Monday, May 14, 2012

Grilled Monkfish with Smashed Peas & Feta

I love it when things just work. One of my favourite things to do is to make up a recipe based on what I have on hand, and when it works you get this wonderful feeling that tonight you have created something great. Its one of the best things about cooking. I just get into this zone where this goes with this and makes this and voila- Grilled Monkfish with Smashed Peas and Feta.

How did I decide on this combination? Its as simple as having monkfish in the fridge (I bought monkfish the first time due to the sign on my favourite fish shops window saying 'Jamie Olivers favourite fish' and now I am a total convert... best white fish ever!), some beautiful South Cape caper and lemon Persian feta that need to be used up. Plus, I am trying to avoid carbs at night so instead of a potato mash, pasta or rice I decided to smash up some peas with the feta. And grill the fish. And steam some vegies.
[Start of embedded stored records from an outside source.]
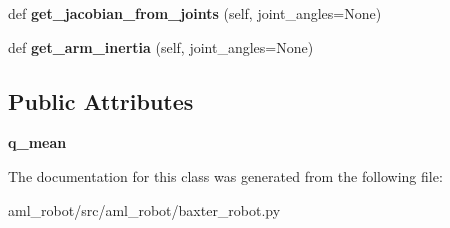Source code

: \begin{DoxyCompactItemize}
\item 
\hypertarget{classaml__robot_1_1baxter__robot_1_1_baxter_arm_a05c9ee1fe630edbcdc34249bb0c613b3}{}\label{classaml__robot_1_1baxter__robot_1_1_baxter_arm_a05c9ee1fe630edbcdc34249bb0c613b3} 
def {\bfseries get\+\_\+jacobian\+\_\+from\+\_\+joints} (self, joint\+\_\+angles=None)
\item 
\hypertarget{classaml__robot_1_1baxter__robot_1_1_baxter_arm_ae3980ca9408490d07b4460e6d7fc2eb2}{}\label{classaml__robot_1_1baxter__robot_1_1_baxter_arm_ae3980ca9408490d07b4460e6d7fc2eb2} 
def {\bfseries get\+\_\+arm\+\_\+inertia} (self, joint\+\_\+angles=None)
\end{DoxyCompactItemize}
\subsection*{Public Attributes}
\begin{DoxyCompactItemize}
\item 
\hypertarget{classaml__robot_1_1baxter__robot_1_1_baxter_arm_adf4365cfefdb2632a538a3f225023aa7}{}\label{classaml__robot_1_1baxter__robot_1_1_baxter_arm_adf4365cfefdb2632a538a3f225023aa7} 
{\bfseries q\+\_\+mean}
\end{DoxyCompactItemize}


The documentation for this class was generated from the following file\+:\begin{DoxyCompactItemize}
\item 
aml\+\_\+robot/src/aml\+\_\+robot/baxter\+\_\+robot.\+py\end{DoxyCompactItemize}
And so on. I hope you enjoy the end result as much as I did!

Grilled Monkfish with Smashed Peas & Feta (serves two)


2 fillets monkfish
1 tablespoon of dukkah (you could use season-all instead)
1/2 a cup of plain flour
2 cups of frozen peas
1 container of South Cape caper and lemon persian feta
1 teaspoon garlic
Salt and pepper
Spray olive oil
Mixed steamed vegies (I used purple carrot and broccoli)
Watercress
Juice of one lemon

For the smashed peas:
Cover the peas with water and bring to the boil in a saucepan. Allow to boil for 3-4 minutes then remove and drain. Add the feta (cheese only, not the brine). Add garlic and salt and pepper to taste. Using a potato masher, crush the peas. Once crushed, use a fork to combine. If needed, put back on the stove for a minute to reheat before serving.

For the fish:
Combine dukkah and flour on a plate and coat the fish. Spray a non stick frying pan with olive oil and cook the fish for 5 minutes on each side.

To serve: Divide the crushed peas into two and place in the bottom of the bowl or plate. Arrange the steamed vegetables around the mound of crushed peas. Place the fish on top of the smashed peas. Garnish with a small handful of watercress and drizzle with a squeeze of lemon.



A great, healthy and fresh dish- we love to eat fish and vegetables on a Monday night to 'cleanse' from the weekend ;)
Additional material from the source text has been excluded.